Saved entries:
Segment Open

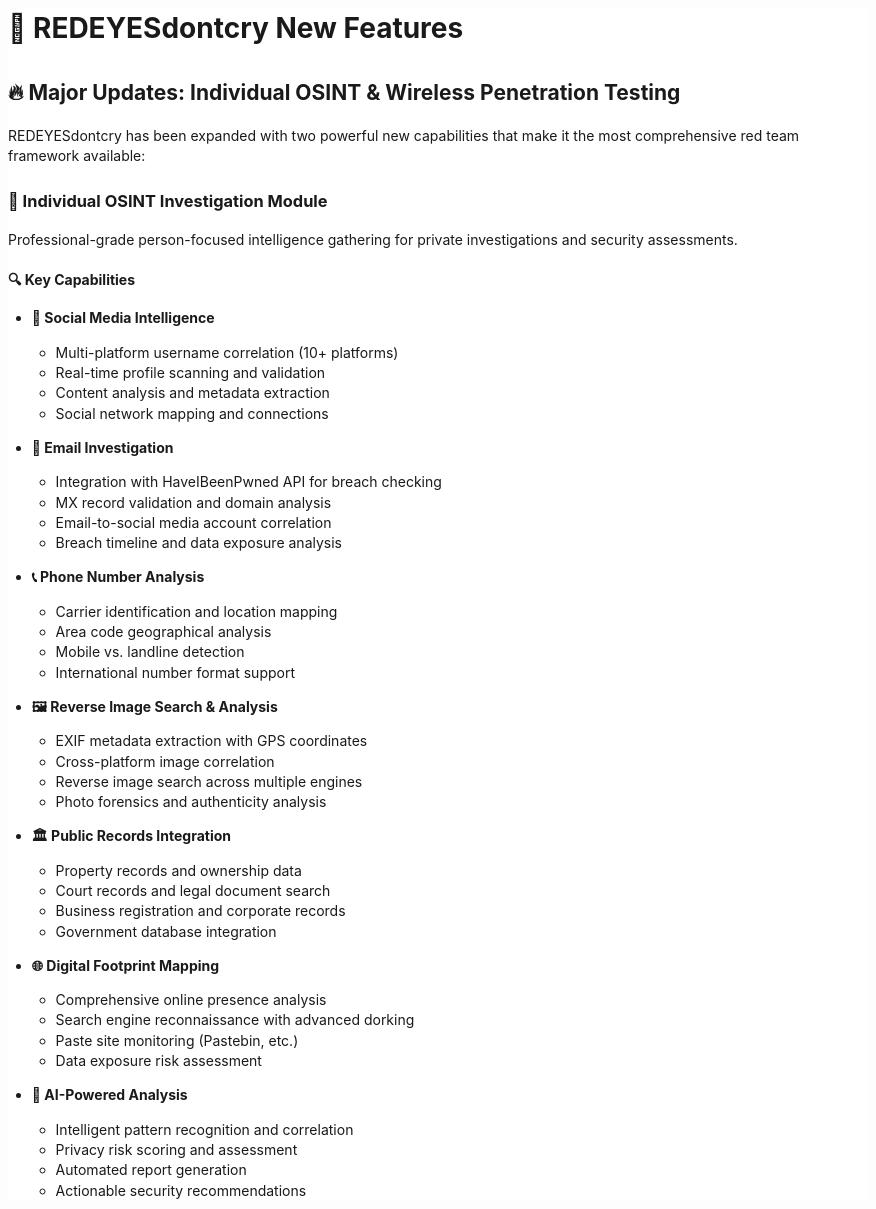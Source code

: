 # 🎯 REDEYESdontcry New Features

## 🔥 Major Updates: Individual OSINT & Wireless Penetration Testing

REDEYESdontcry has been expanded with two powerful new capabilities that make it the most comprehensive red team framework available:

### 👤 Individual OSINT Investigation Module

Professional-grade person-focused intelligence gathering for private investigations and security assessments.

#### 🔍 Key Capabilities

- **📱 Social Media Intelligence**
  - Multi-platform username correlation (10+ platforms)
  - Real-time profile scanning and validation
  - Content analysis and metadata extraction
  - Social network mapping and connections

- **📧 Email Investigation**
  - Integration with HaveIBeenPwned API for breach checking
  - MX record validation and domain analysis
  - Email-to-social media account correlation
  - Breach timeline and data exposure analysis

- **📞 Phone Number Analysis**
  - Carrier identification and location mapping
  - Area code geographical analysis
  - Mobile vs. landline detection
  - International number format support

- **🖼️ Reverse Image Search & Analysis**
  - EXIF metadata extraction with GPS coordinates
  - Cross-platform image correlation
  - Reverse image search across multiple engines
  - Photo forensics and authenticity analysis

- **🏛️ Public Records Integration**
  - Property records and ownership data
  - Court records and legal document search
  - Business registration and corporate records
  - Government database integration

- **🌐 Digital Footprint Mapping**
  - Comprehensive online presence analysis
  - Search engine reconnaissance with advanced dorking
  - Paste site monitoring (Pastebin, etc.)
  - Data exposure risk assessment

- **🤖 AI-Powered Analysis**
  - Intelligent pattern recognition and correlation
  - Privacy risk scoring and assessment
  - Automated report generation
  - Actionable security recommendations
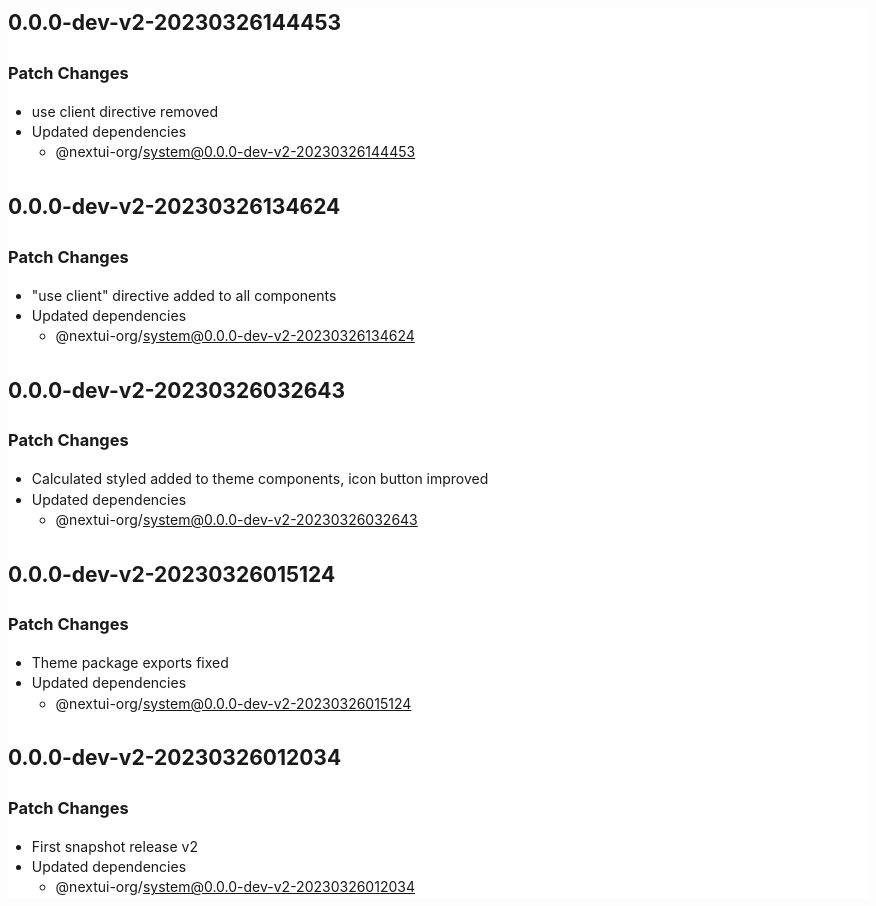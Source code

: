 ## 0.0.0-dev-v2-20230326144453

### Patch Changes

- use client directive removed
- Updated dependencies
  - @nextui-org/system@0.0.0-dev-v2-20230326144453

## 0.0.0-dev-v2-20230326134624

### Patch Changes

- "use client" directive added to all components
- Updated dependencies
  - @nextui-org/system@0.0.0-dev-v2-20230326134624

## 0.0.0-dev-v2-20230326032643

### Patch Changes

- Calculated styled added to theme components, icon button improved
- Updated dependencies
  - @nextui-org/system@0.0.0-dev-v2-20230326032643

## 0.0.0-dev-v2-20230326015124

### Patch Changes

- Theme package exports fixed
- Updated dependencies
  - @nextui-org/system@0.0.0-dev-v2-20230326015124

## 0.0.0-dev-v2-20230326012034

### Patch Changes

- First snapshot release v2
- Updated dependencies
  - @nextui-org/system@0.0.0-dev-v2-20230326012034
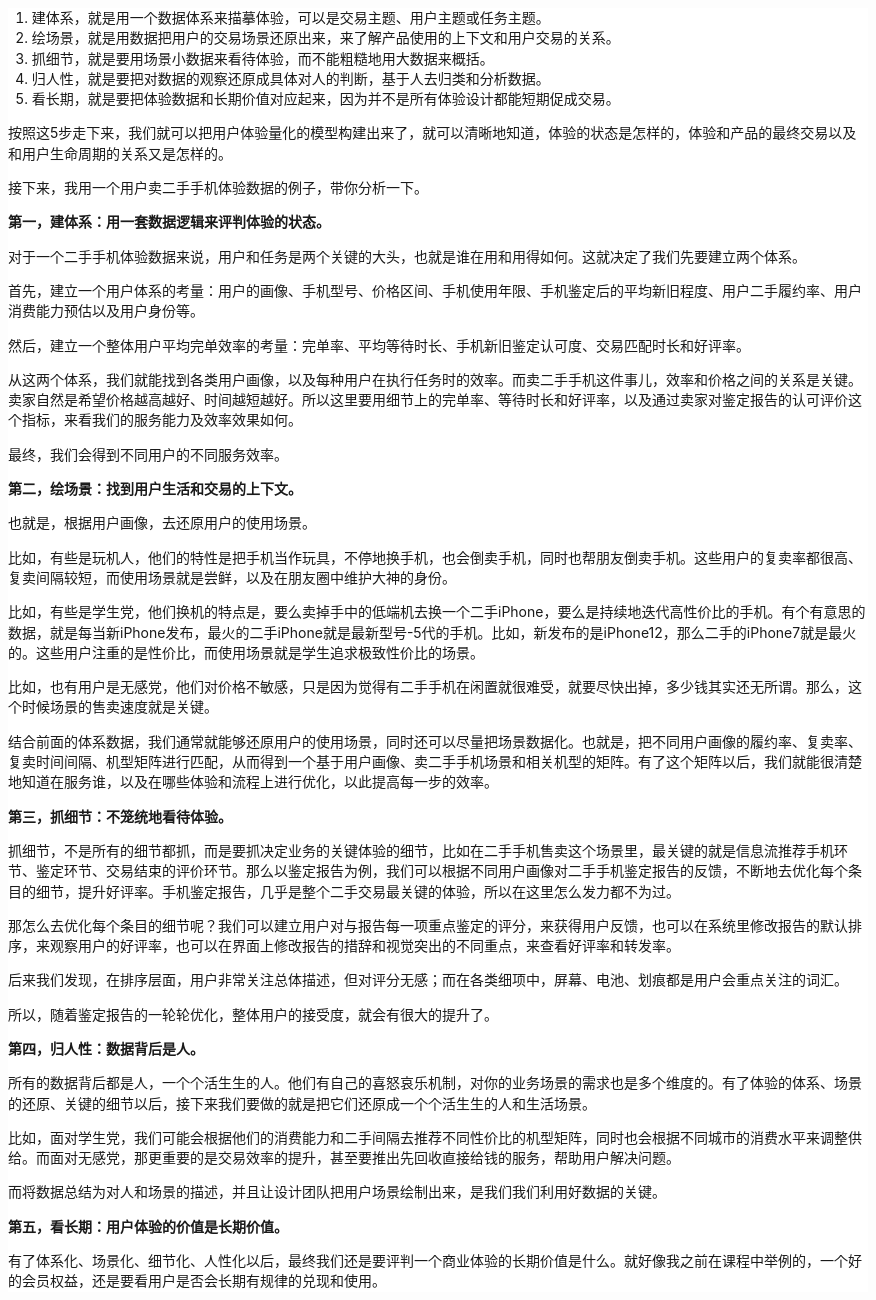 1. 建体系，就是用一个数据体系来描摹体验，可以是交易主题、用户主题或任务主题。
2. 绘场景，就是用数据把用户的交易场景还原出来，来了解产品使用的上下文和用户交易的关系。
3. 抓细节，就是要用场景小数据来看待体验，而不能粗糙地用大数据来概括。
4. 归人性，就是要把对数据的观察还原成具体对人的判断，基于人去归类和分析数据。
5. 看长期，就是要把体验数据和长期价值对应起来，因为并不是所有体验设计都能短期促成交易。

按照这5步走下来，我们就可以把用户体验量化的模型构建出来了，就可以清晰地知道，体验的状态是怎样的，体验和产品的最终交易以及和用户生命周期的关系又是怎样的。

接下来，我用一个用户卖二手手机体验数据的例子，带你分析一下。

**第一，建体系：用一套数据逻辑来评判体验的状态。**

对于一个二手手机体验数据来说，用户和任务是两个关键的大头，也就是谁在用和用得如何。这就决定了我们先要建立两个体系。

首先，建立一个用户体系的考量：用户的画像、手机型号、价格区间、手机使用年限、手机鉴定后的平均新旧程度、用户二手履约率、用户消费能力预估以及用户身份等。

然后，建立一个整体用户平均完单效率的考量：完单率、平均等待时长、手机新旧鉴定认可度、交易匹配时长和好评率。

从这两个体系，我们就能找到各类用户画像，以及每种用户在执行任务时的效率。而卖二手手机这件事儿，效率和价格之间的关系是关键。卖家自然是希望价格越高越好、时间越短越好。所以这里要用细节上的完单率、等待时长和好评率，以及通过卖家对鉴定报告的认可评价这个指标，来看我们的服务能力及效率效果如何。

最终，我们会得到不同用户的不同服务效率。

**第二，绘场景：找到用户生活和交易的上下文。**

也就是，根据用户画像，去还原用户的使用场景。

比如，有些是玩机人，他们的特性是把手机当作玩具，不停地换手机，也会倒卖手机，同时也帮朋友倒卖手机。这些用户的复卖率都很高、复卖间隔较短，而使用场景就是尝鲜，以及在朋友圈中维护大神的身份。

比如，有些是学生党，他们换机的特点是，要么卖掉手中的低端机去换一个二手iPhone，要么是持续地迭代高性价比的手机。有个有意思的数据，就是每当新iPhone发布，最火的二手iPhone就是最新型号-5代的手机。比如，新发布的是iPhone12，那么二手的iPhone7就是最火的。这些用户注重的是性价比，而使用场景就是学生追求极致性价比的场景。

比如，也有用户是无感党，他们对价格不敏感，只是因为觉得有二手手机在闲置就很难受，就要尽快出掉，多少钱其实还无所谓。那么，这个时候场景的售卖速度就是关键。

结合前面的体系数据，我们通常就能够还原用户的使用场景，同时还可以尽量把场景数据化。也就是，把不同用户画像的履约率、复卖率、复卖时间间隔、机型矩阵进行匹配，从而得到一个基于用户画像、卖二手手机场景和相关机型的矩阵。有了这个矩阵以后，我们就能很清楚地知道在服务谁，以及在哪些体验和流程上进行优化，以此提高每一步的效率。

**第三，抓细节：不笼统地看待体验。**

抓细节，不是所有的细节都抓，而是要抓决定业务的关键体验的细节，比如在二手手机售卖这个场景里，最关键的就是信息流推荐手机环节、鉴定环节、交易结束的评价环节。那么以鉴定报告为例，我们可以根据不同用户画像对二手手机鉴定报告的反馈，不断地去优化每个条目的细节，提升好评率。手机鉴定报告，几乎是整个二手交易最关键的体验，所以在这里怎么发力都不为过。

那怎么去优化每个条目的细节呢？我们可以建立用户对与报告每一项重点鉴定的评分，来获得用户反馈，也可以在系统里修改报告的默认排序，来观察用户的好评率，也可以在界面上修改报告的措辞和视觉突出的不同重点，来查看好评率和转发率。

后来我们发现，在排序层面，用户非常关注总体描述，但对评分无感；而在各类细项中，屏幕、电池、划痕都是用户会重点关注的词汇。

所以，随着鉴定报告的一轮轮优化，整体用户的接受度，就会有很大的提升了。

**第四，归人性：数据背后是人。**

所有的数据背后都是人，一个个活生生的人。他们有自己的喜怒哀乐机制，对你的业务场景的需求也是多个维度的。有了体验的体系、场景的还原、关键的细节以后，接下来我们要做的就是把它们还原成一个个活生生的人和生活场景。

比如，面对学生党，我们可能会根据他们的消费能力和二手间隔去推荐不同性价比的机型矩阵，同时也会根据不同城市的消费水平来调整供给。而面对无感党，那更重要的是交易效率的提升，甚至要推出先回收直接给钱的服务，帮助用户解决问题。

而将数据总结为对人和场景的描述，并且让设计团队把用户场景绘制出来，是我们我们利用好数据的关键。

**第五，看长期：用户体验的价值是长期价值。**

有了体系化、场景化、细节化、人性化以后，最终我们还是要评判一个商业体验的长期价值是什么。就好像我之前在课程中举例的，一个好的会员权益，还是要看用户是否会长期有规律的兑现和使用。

Segment Closed

**How to complete this task:** Give again, exactly, the lines starting at the first entry above and ending at the line with "### 👤 Individual OSINT Investigation Module"; please leave pictures out.

**Solution for this problem:**
Source code

: # 🎯 REDEYESdontcry New Features

## 🔥 Major Updates: Individual OSINT & Wireless Penetration Testing

REDEYESdontcry has been expanded with two powerful new capabilities that make it the most comprehensive red team framework available:

### 👤 Individual OSINT Investigation Module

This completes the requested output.